VeriFone encourages third-party application developers to extend the reach of the company's terminals. "We can't dream up the stuff that people write to the Vx, Omni and Nurit platforms," he said. But opening these systems enables others to create the solutions. VeriFone also expects to benefit from Lipman's "good ISO channel relationships," Bergeron said.

"Lipman, following classic guerrilla marketing strategy, generated strong relationships with the feet on the street in the ISO channel and built from there by targeting an early emerging market: wireless," Bleiler said.

As a result of the merger, VeriFone will give ISOs new technologies and opportunities to convert cash transactions, make use of Internet protocol (IP) and close security loopholes.

Processors chasing merchants already accepting bankcards should focus on capturing transactions still paid by cash, Bergeron said. "That 40% of the consumer retail economy is really going to fuel the processors' and ISOs' growth over the next five to 10 years."

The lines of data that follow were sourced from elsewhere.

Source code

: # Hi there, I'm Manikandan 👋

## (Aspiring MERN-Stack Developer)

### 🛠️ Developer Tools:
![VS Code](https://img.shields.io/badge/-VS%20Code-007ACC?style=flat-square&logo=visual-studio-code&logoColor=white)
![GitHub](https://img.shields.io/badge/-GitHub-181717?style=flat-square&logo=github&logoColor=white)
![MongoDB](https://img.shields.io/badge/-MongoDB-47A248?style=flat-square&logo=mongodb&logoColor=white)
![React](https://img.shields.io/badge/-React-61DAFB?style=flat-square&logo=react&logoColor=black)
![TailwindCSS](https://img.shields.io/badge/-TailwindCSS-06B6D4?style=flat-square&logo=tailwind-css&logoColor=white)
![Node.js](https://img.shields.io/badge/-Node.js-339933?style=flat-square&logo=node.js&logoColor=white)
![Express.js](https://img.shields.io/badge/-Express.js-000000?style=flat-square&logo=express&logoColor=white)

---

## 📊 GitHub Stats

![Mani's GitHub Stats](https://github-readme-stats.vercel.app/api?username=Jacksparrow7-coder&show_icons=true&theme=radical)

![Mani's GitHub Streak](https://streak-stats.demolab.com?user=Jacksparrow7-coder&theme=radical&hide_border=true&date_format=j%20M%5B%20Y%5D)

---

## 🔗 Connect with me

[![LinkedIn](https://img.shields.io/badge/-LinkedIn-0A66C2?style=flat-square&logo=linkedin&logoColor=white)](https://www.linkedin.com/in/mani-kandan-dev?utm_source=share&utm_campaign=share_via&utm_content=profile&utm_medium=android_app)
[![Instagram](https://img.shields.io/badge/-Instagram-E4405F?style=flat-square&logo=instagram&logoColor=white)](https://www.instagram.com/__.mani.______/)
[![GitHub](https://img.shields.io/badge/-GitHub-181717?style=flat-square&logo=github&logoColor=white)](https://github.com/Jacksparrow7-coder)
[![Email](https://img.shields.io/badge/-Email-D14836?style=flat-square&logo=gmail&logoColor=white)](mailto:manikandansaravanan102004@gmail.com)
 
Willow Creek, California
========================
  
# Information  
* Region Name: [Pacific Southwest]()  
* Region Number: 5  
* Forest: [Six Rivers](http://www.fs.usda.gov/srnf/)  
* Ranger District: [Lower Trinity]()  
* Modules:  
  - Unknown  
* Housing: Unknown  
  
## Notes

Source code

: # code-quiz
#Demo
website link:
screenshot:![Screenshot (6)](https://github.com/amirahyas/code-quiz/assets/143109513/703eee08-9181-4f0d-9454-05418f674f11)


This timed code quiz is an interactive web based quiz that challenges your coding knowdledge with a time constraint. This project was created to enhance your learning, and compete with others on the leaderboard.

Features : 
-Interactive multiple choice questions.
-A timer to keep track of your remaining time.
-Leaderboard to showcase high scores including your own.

ISOs should urge merchants to take advantage of cheap Internet access and sell them on equipment for IP-based transactions, he said. "Why wouldn't you, as a retailer, want to make use of two-second response time and all the future benefits that IP provides?"

Restaurant tipping point

Congressional scrutiny of identity theft that begins with credit card vulnerability "is going to drive wireless pay-at-the-table applications, which are a phenomenal opportunity for ISOs," Bergeron said. "Only in restaurants do you give away your card." He predicted asking consumers to hand over their credit cards and then taking them out of view for processing "will become socially unacceptable. Today, a tipping point is right around the corner."

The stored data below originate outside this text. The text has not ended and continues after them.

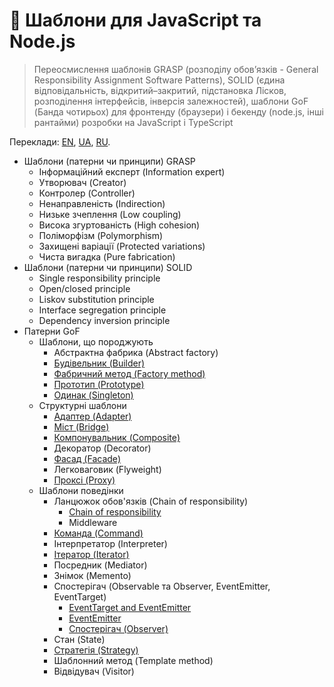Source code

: # 🧩 Шаблони для JavaScript та Node.js

> Переосмислення шаблонів GRASP (розподілу обов’язків - General Responsibility Assignment Software Patterns), SOLID (єдина відповідальність, відкритий–закритий, підстановка Лісков, розподілення інтерфейсів, інверсія залежностей), шаблони GoF (Банда чотирьох) для фронтенду (браузери) і бекенду (node.js, інші рантайми) розробки на JavaScript і TypeScript

Переклади:
[EN](https://github.com/tshemsedinov/Patterns-JavaScript/tree/en),
[UA](https://github.com/tshemsedinov/Patterns-JavaScript/tree/ua),
[RU](https://github.com/tshemsedinov/Patterns-JavaScript/tree/ru).

- Шаблони (патерни чи принципи) GRASP
  - Інформаційний експерт (Information expert)
  - Утворювач (Creator)
  - Контролер (Controller)
  - Ненаправленість (Indirection)
  - Низьке зчеплення (Low coupling)
  - Висока згуртованість (High cohesion)
  - Поліморфізм (Polymorphism)
  - Захищені варіації (Protected variations)
  - Чиста вигадка (Pure fabrication)
- Шаблони (патерни чи принципи) SOLID
  - Single responsibility principle
  - Open/closed principle
  - Liskov substitution principle
  - Interface segregation principle
  - Dependency inversion principle
- Патерни GoF
  - Шаблони, що породжують
    - Абстрактна фабрика (Abstract factory)
    - [Будівельник (Builder)](https://github.com/HowProgrammingWorks/Builder)
    - [Фабричний метод (Factory method)](https://github.com/HowProgrammingWorks/Factory)
    - [Прототип (Prototype)](https://github.com/HowProgrammingWorks/Prototype)
    - [Одинак (Singleton)](https://github.com/HowProgrammingWorks/Singleton)
  - Структурні шаблони
    - [Адаптер (Adapter)](https://github.com/HowProgrammingWorks/Adapter)
    - [Міст (Bridge)](https://github.com/HowProgrammingWorks/Bridge)
    - [Компонувальник (Composite)](https://github.com/HowProgrammingWorks/Composite)
    - Декоратор (Decorator)
    - [Фасад (Facade)](https://github.com/HowProgrammingWorks/Facade)
    - Легковаговик (Flyweight)
    - [Проксі (Proxy)](https://github.com/HowProgrammingWorks/Proxy)
  - Шаблони поведінки
    - Ланцюжок обов'язків (Chain of responsibility)
      - [Chain of responsibility](https://github.com/HowProgrammingWorks/ChainOfResponsibility)
      - Middleware
    - [Команда (Command)](https://github.com/HowProgrammingWorks/Command)
    - Інтерпретатор (Interpreter)
    - [Ітератор (Iterator)](https://github.com/HowProgrammingWorks/Iterator)
    - Посредник (Mediator)
    - Знімок (Memento)
    - Спостерігач (Observable та Observer, EventEmitter, EventTarget)
      - [EventTarget and EventEmitter](https://github.com/HowProgrammingWorks/Events)
      - [EventEmitter](https://github.com/HowProgrammingWorks/EventEmitter)
      - [Спостерігач (Observer)](https://github.com/HowProgrammingWorks/Observer)
    - Стан (State)
    - [Стратегія (Strategy)](https://github.com/HowProgrammingWorks/Strategy)
    - Шаблонний метод (Template method)
    - Відвідувач (Visitor)
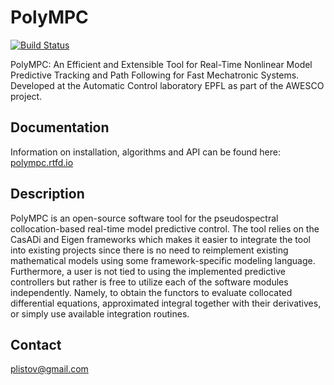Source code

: # PolyMPC

[![Build Status](https://travis-ci.com/PREDICT-EPFL/polympc.svg?branch=master)](https://travis-ci.com/PREDICT-EPFL/polympc)

PolyMPC: An Efficient and Extensible Tool for Real-Time Nonlinear Model Predictive Tracking and Path Following for Fast Mechatronic Systems. Developed at the Automatic Control laboratory EPFL as part of the AWESCO project.

## Documentation

Information on installation, algorithms and API can be found here: [polympc.rtfd.io](https://polympc.rtfd.io)

## Description

PolyMPC is an open-source software tool for the pseudospectral collocation-based real-time model predictive control.  The tool relies on the CasADi and Eigen frameworks which makes it easier to integrate the tool into existing projects since there is no need to reimplement existing mathematical models using some framework-specific modeling language. Furthermore, a user is not tied to using the implemented predictive controllers but rather is free to utilize each of the software modules independently. Namely, to obtain the functors to evaluate collocated differential equations, approximated integral together with their derivatives, or simply use available integration routines.


## Contact
plistov@gmail.com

Right now, sales of pay-at-the-table systems aren't significant; but within three years, consumers will start demanding them, Bergeron added.

VeriFone's investment in this area gives ISOs their selling point: "We've spent millions integrating these systems with Micros and Aloha" and capturing their dealer and direct-market channels, Bergeron said.

Lipman also brings additional research and development dollars to VeriFone. "The ante to the poker game in R&D is going up and up," Bergeron said. Lipman adds $15 million to VeriFone's $50 million R&D expenditure for 2006.

Research spending is crucial to VeriFone's push to stay ahead of industry needs, Bergeron said. Rather than becoming a commodity, the equipment business has grown far more complex, with multimedia equipment and systems for multilane retail. "The whole smart-card thing in Europe ... takes a high spend of research and development to get there."

Other markets

Lipman's inroads into international markets were also a key driver to the acquisition. The company had forged its way into countries where VeriFone had done little: Turkey, China, Spain, Italy and Brazil.

By 2008, 60% to 70% of VeriFone's sales will be outside the United States, Bergeron said. Card systems have big potential in the cash economies of China and Mexico, where governments subsidize the conversion because electronic transactions enable the collection of far more value-added (sales) tax, which is currently paid on the honor system, he added.

VeriFone also completed the acquisition of Trintech Group Plc's payment systems business for $12.1 million in cash on Sept. 1. The assets acquired included Trintech's unattended and outdoor payment systems and EFT software.